Is this specific example of a graph having 10 vertices and 25 edges planar or non-planar?

Question

Let $N = \{1, 2, 3, 4, 5\}$
Let $G$ be an un-directed graph defined as follows:

• Let $VERTS(G)$ denote the vertex set of $G$.
• $N$ subset of $VERTS(G)$
• For all $k$ ∈ $N$, $N/\{k\}$ ∈ $VERTS(G)$
  • Specifically,
    • {2, 3, 4, 5} ∈ Verts(G)
    • {1, 3, 4, 5} ∈ Verts(G)
    • {1, 2, 4, 5} ∈ Verts(G)
    • {1, 2, 3, 5} ∈ Verts(G)
    • {1, 2, 3, 4} ∈ Verts(G)

The vertices noted above are the only elements of Verts(G) G has a total of 10 verticies.

For all k ∈ N, $\{k, N/\{k\}\}$ is an edge of $G$.
For example, $\{1, \{2, 3, 4, 5\}\}$ is an edge of $G$

Also, For all $k$ in $N$, for all $p$ ∈ N/{k} {N/{k}, p} is an edge of $G$.
For example, {{2, 3, 4, 5}, 2} is an edge of G.
G has a total of 25 edges.

Question: is $G$ a planar graph? Can it be drawn on the Cartesian plane without any two edges crossing each other?

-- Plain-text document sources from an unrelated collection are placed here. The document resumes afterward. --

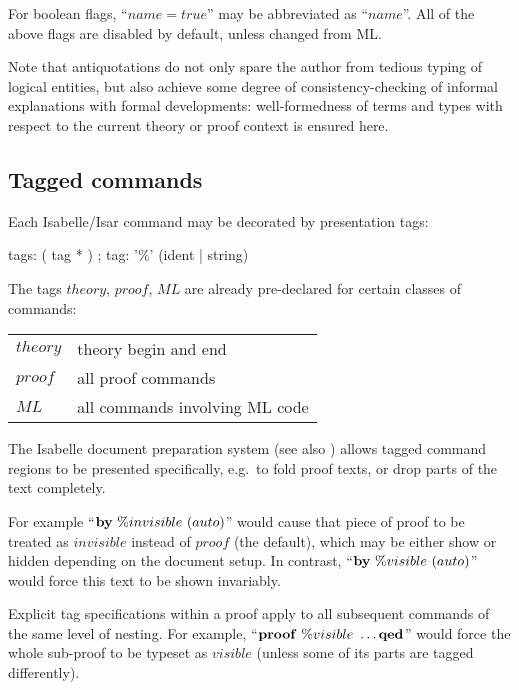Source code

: For boolean flags, ``$name = true$'' may be abbreviated as ``$name$''.  All of
the above flags are disabled by default, unless changed from ML.

\medskip Note that antiquotations do not only spare the author from tedious
typing of logical entities, but also achieve some degree of
consistency-checking of informal explanations with formal developments:
well-formedness of terms and types with respect to the current theory or proof
context is ensured here.


\subsection{Tagged commands}\label{sec:tags}

Each Isabelle/Isar command may be decorated by presentation tags:

\begin{rail}
  tags: ( tag * )
  ;
  tag: '\%' (ident | string)
\end{rail}

The tags $theory$, $proof$, $ML$ are already pre-declared for certain classes
of commands:

\medskip

\begin{tabular}{ll}
  $theory$ & theory begin and end \\
  $proof$ & all proof commands \\
  $ML$ & all commands involving ML code \\
\end{tabular}

\medskip The Isabelle document preparation system (see also
\cite{isabelle-sys}) allows tagged command regions to be presented
specifically, e.g.\ to fold proof texts, or drop parts of the text completely.

For example ``${\mathord{\mathbf{by}}}~\%invisible~(auto)$'' would cause that piece of proof
to be treated as $invisible$ instead of $proof$ (the default), which may be
either show or hidden depending on the document setup.  In contrast,
``${\mathord{\mathbf{by}}}~\%visible~(auto)$'' would force this text to be shown invariably.

Explicit tag specifications within a proof apply to all subsequent commands of
the same level of nesting.  For example,
``${\mathord{\mathbf{proof}}}~\%visible~\dots{\mathord{\mathbf{qed}}}$'' would force the whole sub-proof to be
typeset as $visible$ (unless some of its parts are tagged differently).

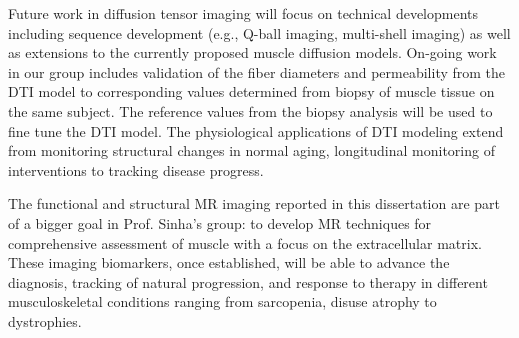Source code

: Future work in diffusion tensor imaging will focus on technical developments including sequence development (e.g., Q-ball imaging, multi-shell imaging) as well as extensions to the currently proposed muscle diffusion models. 
On-going work in our group includes validation of the fiber diameters and permeability from the DTI model to corresponding values determined from biopsy of muscle tissue on the same subject. 
The reference values from the biopsy analysis will be used to fine tune the DTI model. 
The physiological applications of DTI modeling extend from monitoring structural changes in normal aging, longitudinal monitoring of interventions to tracking disease progress.

The functional and structural MR imaging reported in this dissertation are part of a bigger goal in Prof. Sinha's group: to develop MR techniques for comprehensive assessment of muscle with a focus on the extracellular matrix.
 These imaging biomarkers, once established, will be able to advance the diagnosis, tracking of natural progression, and response to therapy in different musculoskeletal conditions ranging from sarcopenia, disuse atrophy to dystrophies.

I drew the graph in paint, and started adding in edges, but I didn't finish adding edges. It looks non-planar, I think:

Answer 1

Without having to read beyond the title, the answer must be no. A simple planar graph on $n$ vertices can have at most $3n-6$ edges.

Answer 2

First point regarding notation : in Graph theory, it is widely standard to call $V(G)$ the set of vertices of a graph $G$, with cardinality $n$. And $E(G)$ its edge set with wardinality $m$. I would recommend keeping the standard notations, rather than "self-documenting" ones.

You are only describing, in the very convoluted way, the complete bipartite graph $K_{5,5}$.

Each vertex $i \in \{1,2,3,4,5\}$ is connected to $N\setminus\{i\}$ by your first rule and all $N\setminus\{j\neq i\}$ by the second rule.

As stated, as $m\leq3n-6$ for any planar graph, then this is not planar. Even if you delete two edges, it won't be as it would still include $K_{3,3}$ as a subgraph.